Les Noces de Figaro

de W. A. Mozart
Direction musicale de Stéphane Denève
Mise en scène de Giorgio Strehler
Avec Brigitte Hahn, Patrizia Ciofi
Gerald Finley, Dmitri Hvorostovsky
Joyce DiDonato, Michel Trempont
l'orchestre et les choeurs de l'Opéra de Paris
24 mai 2003
Opéra Bastille



Dans les Noces, Mozart décline différentes couleurs, différents degré de l'amour humain. Amour qui ne peut être vécu humainement sans douleurs, sans obstacles, sans épreuves, sans trahisons petites ou grandes. Amour charnel, amour transcendant selon l'âge, la maturité, l'histoire du personnage ou sa noblesse d'âme.


Mettre en scène les couleurs de l'amour

La mise en scène de Giorgio Strelher, qui entre autres mérites a celui de la longévité, est éloignée de la comédie de Beaumarchais. Elle a plutôt la grâce détachée des tableaux de Fragonard ou de Watteau. Plus statique, plus esthétique, elle met en valeur le chant, le flux musical du sentiment.


Le spectacle réunissait de grandes voix, notamment celle de Gérald Finley, claire, profonde et précise, celle de Joyce DiDonato, un peu haute peut-être, mais si riche en harmoniques, ou encore celle légère et nette de la charmante Suzanne qu'est Patricia Ciofi.
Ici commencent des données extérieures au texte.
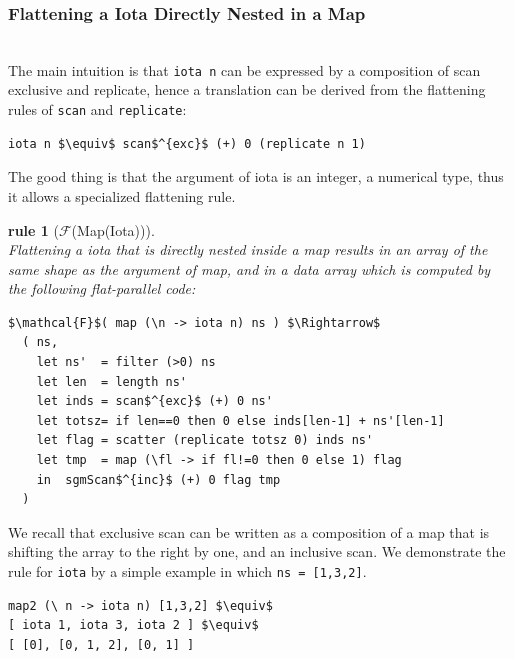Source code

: \documentclass[acmsmall,review]{acmart}\settopmatter{printfolios=true,printccs=false,printacmref=false}
\newtheorem{rewrite}{rule}
\begin{document}
\subsubsection{Flattening a Iota Directly Nested in a Map}
\label{subsubsec:iota-in-map}
$\mbox{ }$\\

The main intuition is that {\tt iota n} can be expressed
by a composition of scan exclusive and replicate, hence a 
translation can be derived from the flattening rules
of \lstinline{scan} and \lstinline{replicate}:
\begin{lstlisting}[mathescape=true]
iota n $\equiv$ scan$^{exc}$ (+) 0 (replicate n 1)
\end{lstlisting}\vspace{-2ex}

The good thing is that the argument of iota is an integer,
a numerical type, thus it allows a specialized flattening rule.

\begin{rewrite}[$\mathcal{F}$(Map(Iota))]\label{Flat-Iota-In-Map}
$\mbox{ }$\\
Flattening a iota that is directly nested inside a map results
in an array of the same shape as the argument of map, and in a
data array which is computed by the following flat-parallel code:
\begin{lstlisting}[mathescape=true]
$\mathcal{F}$( map (\n -> iota n) ns ) $\Rightarrow$
  ( ns,
    let ns'  = filter (>0) ns
    let len  = length ns'
    let inds = scan$^{exc}$ (+) 0 ns'
    let totsz= if len==0 then 0 else inds[len-1] + ns'[len-1]
    let flag = scatter (replicate totsz 0) inds ns'
    let tmp  = map (\fl -> if fl!=0 then 0 else 1) flag
    in  sgmScan$^{inc}$ (+) 0 flag tmp
  )
\end{lstlisting}\vspace{-2ex}
\end{rewrite}

We recall that exclusive scan can be written as a composition
of a map that is shifting the array to the right by one, and 
an inclusive scan. We demonstrate the rule for \lstinline{iota}
by a simple example in which {\tt ns = [1,3,2]}.

\begin{lstlisting}[mathescape=true]
map2 (\ n -> iota n) [1,3,2] $\equiv$
[ iota 1, iota 3, iota 2 ] $\equiv$
[ [0], [0, 1, 2], [0, 1] ]
\end{lstlisting}\vspace{-2ex}
 
\end{document}
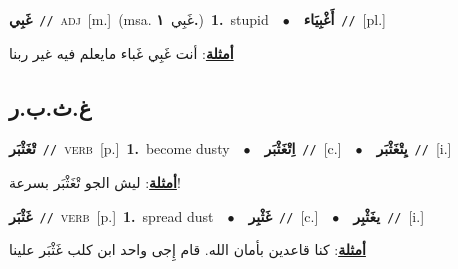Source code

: \documentclass[10pt,a4paper,twoside]{article} %
\begin{document}
\begin{multicols}{2}
{\setlength\topsep{0pt}\textbf{\foreignlanguage{arabic}{غَبِي}}\ {\color{gray}\texttt{//}\color{black}}\ \textsc{adj}\ [m.]\ \color{gray}(msa. \foreignlanguage{arabic}{غَبِي}~\foreignlanguage{arabic}{\textbf{١.}})\color{black}\ \textbf{1.}~stupid\ \ $\bullet$\ \ \setlength\topsep{0pt}\textbf{\foreignlanguage{arabic}{أَغْبِيَاء}}\ {\color{gray}\texttt{//}\color{black}}\ [pl.]\  \begin{flushright}\color{gray}\foreignlanguage{arabic}{\textbf{\underline{\foreignlanguage{arabic}{أمثلة}}}: أنت غَبِي غَباء مايعلم فيه غير ربنا}\end{flushright}\color{black}} \vspace{2mm}

\vspace{-3mm}
\subsection*{\color{blue}\foreignlanguage{arabic}{غ.ث.ب.ر}\color{blue}{}} 

{\setlength\topsep{0pt}\textbf{\foreignlanguage{arabic}{تْغَثْبَر}}\ {\color{gray}\texttt{//}\color{black}}\ \textsc{verb}\ [p.]\ \textbf{1.}~become dusty\ \ $\bullet$\ \ \setlength\topsep{0pt}\textbf{\foreignlanguage{arabic}{اِتْغَثْبَر}}\ {\color{gray}\texttt{//}\color{black}}\ [c.]\ \ $\bullet$\ \ \setlength\topsep{0pt}\textbf{\foreignlanguage{arabic}{يِتْغَثْبَر}}\ {\color{gray}\texttt{//}\color{black}}\ [i.]\  \begin{flushright}\color{gray}\foreignlanguage{arabic}{\textbf{\underline{\foreignlanguage{arabic}{أمثلة}}}: ليش الجو تْغَثْبَر بسرعة!}\end{flushright}\color{black}} \vspace{2mm}

{\setlength\topsep{0pt}\textbf{\foreignlanguage{arabic}{غَثْبَر}}\ {\color{gray}\texttt{//}\color{black}}\ \textsc{verb}\ [p.]\ \textbf{1.}~spread dust\ \ $\bullet$\ \ \setlength\topsep{0pt}\textbf{\foreignlanguage{arabic}{غَثْبِر}}\ {\color{gray}\texttt{//}\color{black}}\ [c.]\ \ $\bullet$\ \ \setlength\topsep{0pt}\textbf{\foreignlanguage{arabic}{يغَثْبِر}}\ {\color{gray}\texttt{//}\color{black}}\ [i.]\  \begin{flushright}\color{gray}\foreignlanguage{arabic}{\textbf{\underline{\foreignlanguage{arabic}{أمثلة}}}: كنا قاعدين بأمان الله. قام إِجى واحد ابن كلب غَثْبَر علينا}\end{flushright}\color{black}} \vspace{2mm}


\end{multicols}
\end{document}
J'avais vu cette dernière dans le spectacle du théâtre des Champs-Elysées et ce que j'ai dit alors reste vrai.


Beauté d'un coeur, beauté des fées

Dans cette interprétation et dans cette mise en scène, le personnage le plus marquant du spectacle est la Comtesse Almaviva, magnifiquement interprétée par Brigitte Hahn. Triste à mourir à sa première apparition du deuxième acte, la comtesse est d'emblée profondément émouvante. Après le dévoilement d'un coeur brisé, la Comtesse mèle avec sublime la nostalgie du bonheur perdu et l'espérance esquissée de jours meilleurs :


"Où sont allés les beaux moments
de tendresse et de plaisir ?
Où sont allés les serments
de ces lèvres menteuses ?
Pourquoi, si tout est changé
pour moi en larmes et en peines,
pourquoi leur souvenir
n'a-t-il pas quitté mon coeur ?
Ah ! si au moins ma constance
à languir d'amour encore
me donnait l'espérance
de changer ce coeur infidèle !"


Belle dans la superbe robe rouge et or conçue par Ezio Frigerio, Brigitte Hahn exprime d'une voix limpide et pure la force de la constance amoureuse que rien ne peut abattre. La Comtesse délaissée vit cependant le vrai amor, décliné à un moindre degré par Figaro et Suzanne. Malgré la trahison, elle continue d'imaginer dans cette lettre au Comte qu'elle dicte à Suzanne le doux rêve d'une rencontre "sous les pins du bosquet".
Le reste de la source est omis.